Azure Machine Learning service is a cloud-based platform that helps organizations implement MLOps best practices with engineering rigor. It brings together people, process, and platform to automate ML-infused software delivery & adds continuous value to users. It provides a range of tools and services for data scientists, machine learning engineers, and IT professionals to collaborate on building, training, deploying, and managing machine learning models at scale.
Azure Machine Learning service supports a variety of popular machine learning frameworks and programming languages, and provides tools for automating model training, hyperparameter tuning, and model evaluation. It also integrates with DevOps tools like Azure DevOps, GitHub, and Jenkins, enabling teams to implement continuous integration and continuous deployment (CI/CD) pipelines for machine learning models.
With Azure Machine Learning service, organizations can apply engineering rigor to their machine learning workflows, ensuring that models are built and deployed with the same level of quality and reliability as traditional software applications. By implementing MLOps best practices, organizations can accelerate the time-to-value of their machine learning investments and maximize the impact of their data science initiatives.
In this blog we will learn about Training ML Model keeping in mind the people ( data engineers, data scientists, machine learning engineers) and through a simple example explore the power of AML and learn about its capabilities in building and delivering scalable ML solutions.
“This blog focuses on ML Training.” GitHub Reference [https://github.com/keshavksingh/aml-training]
AML supports several kinds of attachable compute, VM instance compute, VM compute clusters, Attached Computes in form of Synapse Spark Pool and Kubernetes Clusters for training ML models.
We begin by provisioning 2 Azure Machine Learning Workspaces (amlws and amlws2) and an instance of AML Registry (amlregistry).
Azure Machine Learning Registry is a service (currently in Preview) provided by Microsoft Azure that allows users to create, manage, and deploy machine learning models at scale.
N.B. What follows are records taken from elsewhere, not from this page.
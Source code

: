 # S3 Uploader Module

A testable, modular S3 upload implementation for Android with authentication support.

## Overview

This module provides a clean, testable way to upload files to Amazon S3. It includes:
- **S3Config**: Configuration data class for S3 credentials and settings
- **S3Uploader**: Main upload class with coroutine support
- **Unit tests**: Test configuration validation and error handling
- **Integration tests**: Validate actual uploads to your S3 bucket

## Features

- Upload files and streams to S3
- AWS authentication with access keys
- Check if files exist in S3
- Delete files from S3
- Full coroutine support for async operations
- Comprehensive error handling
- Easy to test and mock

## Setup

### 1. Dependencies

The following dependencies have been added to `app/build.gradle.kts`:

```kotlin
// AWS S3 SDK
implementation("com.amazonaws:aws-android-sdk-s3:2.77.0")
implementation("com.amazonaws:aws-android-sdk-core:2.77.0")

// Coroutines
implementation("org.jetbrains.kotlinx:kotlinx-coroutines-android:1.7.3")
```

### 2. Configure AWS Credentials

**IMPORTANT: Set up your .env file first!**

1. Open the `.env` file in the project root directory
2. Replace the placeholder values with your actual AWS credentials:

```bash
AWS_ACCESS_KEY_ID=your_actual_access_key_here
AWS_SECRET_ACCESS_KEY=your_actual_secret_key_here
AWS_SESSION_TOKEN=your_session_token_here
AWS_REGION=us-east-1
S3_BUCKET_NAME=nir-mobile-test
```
It is a centralized repository for storing and versioning machine learning models, pipelines, and other artifacts related to the machine learning workflow.
The Azure Machine Learning Registry enables data scientists and machine learning engineers to collaborate and share models with their team members securely. It also provides features such as version control, auditing, and access control to manage the lifecycle of the models. With the registry, users can easily discover and reuse pre-built models, which can help accelerate the development and deployment of machine learning applications.
Furthermore, the Azure Machine Learning Registry integrates with other Azure services such as Azure Kubernetes Service (AKS) and Azure Container Instances (ACI), making it easy to deploy and manage models in production environments.
amlws “acts as our pre-production workspace” which hosts all 4 types of computes, registry, tracking, workflow (pipelines), a unique MLFLow URI (azureml://eastus.api.azureml.ms/mlflow/v1.0/subscriptions/<subscriptionId>/resourceGroups/mlops/providers/Microsoft.MachineLearningServices/workspaces/amlws) and model artifacts. The operations team maintains this workspace and provisions required compute on this instance for enabling DS experimentation. This Workspace (AMLWS) is used by the DE community for building data preparation pipelines & the Data Scientist community uses it for model training on this workspace. The Machine Learning Engineering team finally leverages the outcome from this workspace to promote to the AML registry & then eventually host the artifacts for serving. To re-iterate, this instance also hosts the central instance of MLFLow, a model tracking server for hosting all model artifacts. All local or federated trainings are captured on this MLFlow instance for central calibration, evaluation and considerations for promoting to production.
amlws2 “Is an example of an instance of federated training” it is merely a cloud replacement of local training space used by the Data Scientists to train ML solutions while pointing to amlws for central tracking.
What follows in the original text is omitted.